From the line that contains "### **Real-time Monitoring**" through the line that contains "- **Container Health**", output every line of the listing below exactly and leave out all the rest.

↓↓↓

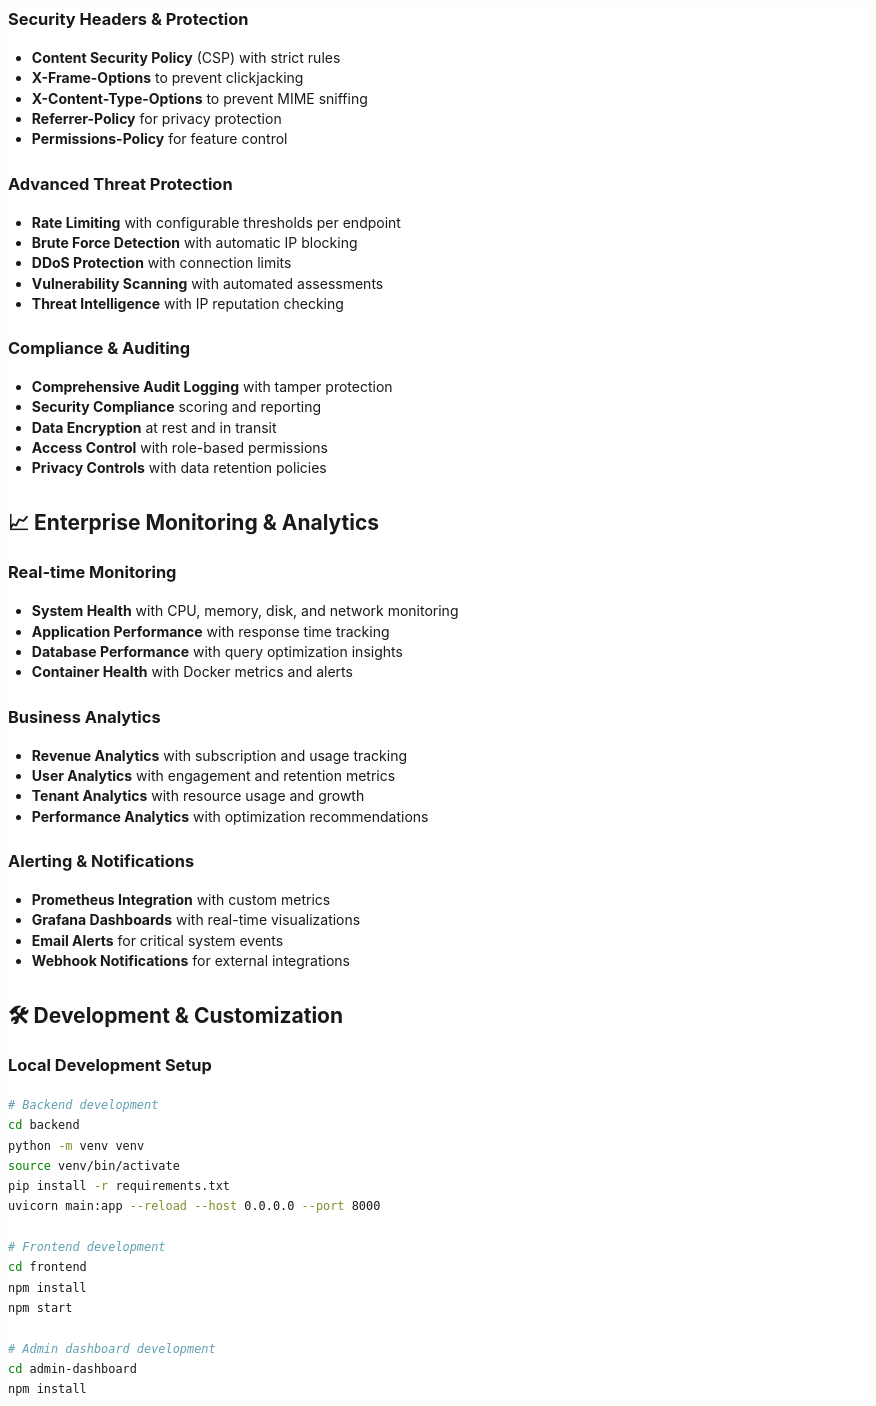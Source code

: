### **Security Headers & Protection**
- **Content Security Policy** (CSP) with strict rules
- **X-Frame-Options** to prevent clickjacking
- **X-Content-Type-Options** to prevent MIME sniffing
- **Referrer-Policy** for privacy protection
- **Permissions-Policy** for feature control

### **Advanced Threat Protection**
- **Rate Limiting** with configurable thresholds per endpoint
- **Brute Force Detection** with automatic IP blocking
- **DDoS Protection** with connection limits
- **Vulnerability Scanning** with automated assessments
- **Threat Intelligence** with IP reputation checking

### **Compliance & Auditing**
- **Comprehensive Audit Logging** with tamper protection
- **Security Compliance** scoring and reporting
- **Data Encryption** at rest and in transit
- **Access Control** with role-based permissions
- **Privacy Controls** with data retention policies

## 📈 **Enterprise Monitoring & Analytics**

### **Real-time Monitoring**
- **System Health** with CPU, memory, disk, and network monitoring
- **Application Performance** with response time tracking
- **Database Performance** with query optimization insights
- **Container Health** with Docker metrics and alerts

### **Business Analytics**
- **Revenue Analytics** with subscription and usage tracking
- **User Analytics** with engagement and retention metrics
- **Tenant Analytics** with resource usage and growth
- **Performance Analytics** with optimization recommendations

### **Alerting & Notifications**
- **Prometheus Integration** with custom metrics
- **Grafana Dashboards** with real-time visualizations
- **Email Alerts** for critical system events
- **Webhook Notifications** for external integrations

## 🛠️ **Development & Customization**

### **Local Development Setup**

```bash
# Backend development
cd backend
python -m venv venv
source venv/bin/activate
pip install -r requirements.txt
uvicorn main:app --reload --host 0.0.0.0 --port 8000

# Frontend development
cd frontend
npm install
npm start

# Admin dashboard development
cd admin-dashboard
npm install
```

↑↑↑

**FINISHED TASK**
### **Real-time Monitoring**
- **System Health** with CPU, memory, disk, and network monitoring
- **Application Performance** with response time tracking
- **Database Performance** with query optimization insights
- **Container Health** with Docker metrics and alerts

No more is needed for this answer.